Whether react/angular/vue are able to continue improving enough to justify staying within that world remains to be seen. It's very early days for some of the new frameworks out there, but with web assembly on the horizon, companies will again be motivated to modernize, however that looks.
This is a popular opinion particularly if all someone pays attention to is Twitter and Reddit but I'd argue it is a wrong opinion.
Angular is alive and well, and being used/adopted every day for projects no one hears about. It isn't the "sexy" choice, but it is the one a lot of companies make.
And if you're gonna point to opinion polls, and all kinds of respect to those who put them out, but they have a hard time capturing Angular usage due to selection bias.
Depends where you live and work I suppose. I used to work in a consultancy firm in Norway that was all in on Angular two-three years ago. Angular has been very popular in enterprise here. But Twitter and Reddit reach enterprise too in the end. The consultancy firm has now switched more or less entirely over to React because Angular is so out of vogue.
US consultant here with a similar story. A lot of what we're doing now seems to be moving toward headless CMS and headless ecommerce with NextJS/Gatsby for the integration point.
I'm still a big fan of Angular, but the amount of work we're getting asking for Angular has dropped off a cliff.
I used to work for a big financial analytics company that used Angular 1.5 for everything. Around the time I left, they started migrating to VueJS instead. Obviously this is all anecdotal, and I have no doubt AngularJS is still being used in a lot of places, but I think there's reason to believe its share might be shrinking.
AngularJS is obviously shrinking. It's the 1.x version, and no one should be starting new projects with it. I don't think anyone is referring to AngularJS. When people say Angular, they'd be referring to v2.0+.

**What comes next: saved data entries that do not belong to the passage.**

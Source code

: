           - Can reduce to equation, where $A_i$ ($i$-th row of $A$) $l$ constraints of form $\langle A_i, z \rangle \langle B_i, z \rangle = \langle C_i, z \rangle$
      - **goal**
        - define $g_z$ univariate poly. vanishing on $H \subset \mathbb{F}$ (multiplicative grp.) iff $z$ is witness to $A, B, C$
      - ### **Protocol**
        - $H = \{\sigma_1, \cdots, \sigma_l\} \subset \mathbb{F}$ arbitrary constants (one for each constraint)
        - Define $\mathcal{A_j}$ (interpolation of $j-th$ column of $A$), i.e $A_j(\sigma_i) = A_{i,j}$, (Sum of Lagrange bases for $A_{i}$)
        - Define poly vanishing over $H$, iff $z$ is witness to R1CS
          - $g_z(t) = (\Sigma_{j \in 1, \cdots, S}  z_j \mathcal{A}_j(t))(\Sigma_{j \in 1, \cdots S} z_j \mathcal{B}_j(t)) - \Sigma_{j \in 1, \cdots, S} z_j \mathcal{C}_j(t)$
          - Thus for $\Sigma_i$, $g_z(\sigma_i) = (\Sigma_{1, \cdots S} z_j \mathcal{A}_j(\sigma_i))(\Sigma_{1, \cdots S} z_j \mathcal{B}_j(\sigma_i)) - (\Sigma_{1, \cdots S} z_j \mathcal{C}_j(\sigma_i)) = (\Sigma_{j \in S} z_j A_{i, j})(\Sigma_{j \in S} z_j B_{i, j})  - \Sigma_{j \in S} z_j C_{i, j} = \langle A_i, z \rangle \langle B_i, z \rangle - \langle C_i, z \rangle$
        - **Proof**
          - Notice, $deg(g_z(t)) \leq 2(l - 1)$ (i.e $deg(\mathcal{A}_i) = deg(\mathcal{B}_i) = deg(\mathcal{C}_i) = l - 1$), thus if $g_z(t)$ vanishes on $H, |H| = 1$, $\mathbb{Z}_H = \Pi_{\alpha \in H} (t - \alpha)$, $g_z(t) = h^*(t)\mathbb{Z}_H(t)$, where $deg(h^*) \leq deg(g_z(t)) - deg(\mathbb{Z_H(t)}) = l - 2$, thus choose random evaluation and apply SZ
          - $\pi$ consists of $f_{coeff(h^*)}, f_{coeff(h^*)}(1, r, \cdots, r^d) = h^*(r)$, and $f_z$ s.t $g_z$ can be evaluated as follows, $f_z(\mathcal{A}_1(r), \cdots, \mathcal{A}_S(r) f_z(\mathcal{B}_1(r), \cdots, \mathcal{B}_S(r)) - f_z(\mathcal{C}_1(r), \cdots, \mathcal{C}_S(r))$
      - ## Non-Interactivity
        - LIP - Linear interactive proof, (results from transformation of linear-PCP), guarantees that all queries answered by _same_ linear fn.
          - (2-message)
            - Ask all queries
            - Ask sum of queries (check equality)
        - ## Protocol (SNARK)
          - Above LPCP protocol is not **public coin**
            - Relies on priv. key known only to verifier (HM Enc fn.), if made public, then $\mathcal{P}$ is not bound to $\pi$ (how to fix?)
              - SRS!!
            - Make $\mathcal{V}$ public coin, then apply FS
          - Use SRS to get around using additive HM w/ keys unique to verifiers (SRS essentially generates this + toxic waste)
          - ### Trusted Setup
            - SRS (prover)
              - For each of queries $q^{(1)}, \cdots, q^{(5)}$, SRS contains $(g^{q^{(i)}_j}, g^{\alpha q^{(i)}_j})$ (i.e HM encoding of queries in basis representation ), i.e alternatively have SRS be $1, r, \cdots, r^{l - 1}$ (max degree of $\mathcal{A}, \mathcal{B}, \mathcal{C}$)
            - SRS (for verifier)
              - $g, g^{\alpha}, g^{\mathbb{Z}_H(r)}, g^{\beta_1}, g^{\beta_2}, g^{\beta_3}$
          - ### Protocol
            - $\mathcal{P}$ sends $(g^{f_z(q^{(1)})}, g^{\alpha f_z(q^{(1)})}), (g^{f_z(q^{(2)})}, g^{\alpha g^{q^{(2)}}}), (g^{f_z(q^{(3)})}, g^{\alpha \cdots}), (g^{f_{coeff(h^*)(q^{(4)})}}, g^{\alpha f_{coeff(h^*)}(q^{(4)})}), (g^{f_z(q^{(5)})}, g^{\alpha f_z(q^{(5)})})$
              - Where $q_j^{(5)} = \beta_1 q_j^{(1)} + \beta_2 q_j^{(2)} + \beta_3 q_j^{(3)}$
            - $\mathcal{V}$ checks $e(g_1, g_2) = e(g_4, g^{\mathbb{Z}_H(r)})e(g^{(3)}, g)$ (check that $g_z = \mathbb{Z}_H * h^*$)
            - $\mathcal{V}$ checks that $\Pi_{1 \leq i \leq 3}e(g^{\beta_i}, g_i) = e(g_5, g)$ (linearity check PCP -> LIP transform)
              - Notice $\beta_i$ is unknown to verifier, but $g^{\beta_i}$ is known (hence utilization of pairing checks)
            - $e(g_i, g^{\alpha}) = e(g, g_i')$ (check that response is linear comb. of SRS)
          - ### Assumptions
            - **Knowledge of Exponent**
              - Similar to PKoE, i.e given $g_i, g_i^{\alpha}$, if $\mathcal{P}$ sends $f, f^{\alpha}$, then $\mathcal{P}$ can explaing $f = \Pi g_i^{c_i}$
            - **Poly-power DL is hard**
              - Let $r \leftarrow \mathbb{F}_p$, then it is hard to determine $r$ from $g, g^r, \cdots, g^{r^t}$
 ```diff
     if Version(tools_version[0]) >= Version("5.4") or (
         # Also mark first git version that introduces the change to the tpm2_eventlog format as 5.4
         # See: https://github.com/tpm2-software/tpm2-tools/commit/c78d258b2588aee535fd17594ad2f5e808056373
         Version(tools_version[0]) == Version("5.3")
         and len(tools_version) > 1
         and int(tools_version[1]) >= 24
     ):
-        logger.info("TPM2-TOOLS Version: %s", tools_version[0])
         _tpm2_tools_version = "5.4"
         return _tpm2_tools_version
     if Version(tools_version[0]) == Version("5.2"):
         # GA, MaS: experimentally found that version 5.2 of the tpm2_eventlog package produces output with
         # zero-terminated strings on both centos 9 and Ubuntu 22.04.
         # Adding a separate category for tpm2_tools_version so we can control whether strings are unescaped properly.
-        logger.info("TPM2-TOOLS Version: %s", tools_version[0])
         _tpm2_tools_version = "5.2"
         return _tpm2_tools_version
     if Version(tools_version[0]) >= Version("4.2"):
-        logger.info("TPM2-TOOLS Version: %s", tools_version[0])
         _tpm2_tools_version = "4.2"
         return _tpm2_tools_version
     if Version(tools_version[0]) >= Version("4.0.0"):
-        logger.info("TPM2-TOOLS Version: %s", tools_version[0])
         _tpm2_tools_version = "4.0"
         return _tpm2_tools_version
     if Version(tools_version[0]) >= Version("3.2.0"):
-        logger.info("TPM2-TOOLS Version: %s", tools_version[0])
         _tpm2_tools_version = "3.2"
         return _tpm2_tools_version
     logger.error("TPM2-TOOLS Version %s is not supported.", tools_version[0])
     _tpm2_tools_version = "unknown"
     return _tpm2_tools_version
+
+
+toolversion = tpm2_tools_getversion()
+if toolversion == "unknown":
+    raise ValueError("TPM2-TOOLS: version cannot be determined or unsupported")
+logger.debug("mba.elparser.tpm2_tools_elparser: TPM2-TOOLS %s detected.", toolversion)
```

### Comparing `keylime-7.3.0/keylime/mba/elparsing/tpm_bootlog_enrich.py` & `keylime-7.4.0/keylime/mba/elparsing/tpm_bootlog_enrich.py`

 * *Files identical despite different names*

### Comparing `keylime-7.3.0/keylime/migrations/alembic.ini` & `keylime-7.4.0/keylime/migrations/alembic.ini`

Similar story in the old company I worked for. Though I have experienced that there are a few companies that are happy with Angular and see no reason to switch.
Your comment seems to present anecdotal evidence as facts about $framework's popularity. I think that's misleading.
I'm wondering if there's a scraper out there crawling Alexa TOP 1xxx pages for use of specific libraries, frameworks? Maybe that would present a more accurate picture about this.
Also it's often misleading since in any company with more than a few employees there seems to be more than one team of developers which often leads to different frameworks being used in different parts of the company. In $dayJob we use Angular in some legacy internal stuff, React in a rewritten consumer-facing project and preact or jQuery in a different consumer-facing project.
It's not that simple to determine marketshare of frameworks I think. We can just present different numbers and draw different conclusions from it, e.g. number of job postings mentioning specific frameworks, number of downloads in a registry, number of domains using it (assuming one app per domain), number of stars on github or number of people claiming to use it in the stackoverflow survey.
A lot of the web isn't publicly accessible. And most .com marketing sites are built on a much different tech stack than the actual product. Example: landing page is Wordpress, actual site is a SPA (be it React/Angular/Vue etc).
I’ve deployed a number of applications using Ember’s (Octane) and will continue to use that over React, Angular, and Vue for as long as these other frameworks continue to prioritize fp zealotry over getting shut done.
What do you mean 'fp'? Ember was quite literally one of the worst experiences ever. Not having javascript expressions in handlebars is literally excrutiating. I'm so glad I never have to use ember, ever, ever again.
Download the league client if you want to be scared straight about ember. Resource usage gradually ramps up until by the 5th game the client is using more RAM than the game itself.
React and Angular are here to stay, and there's no changing that.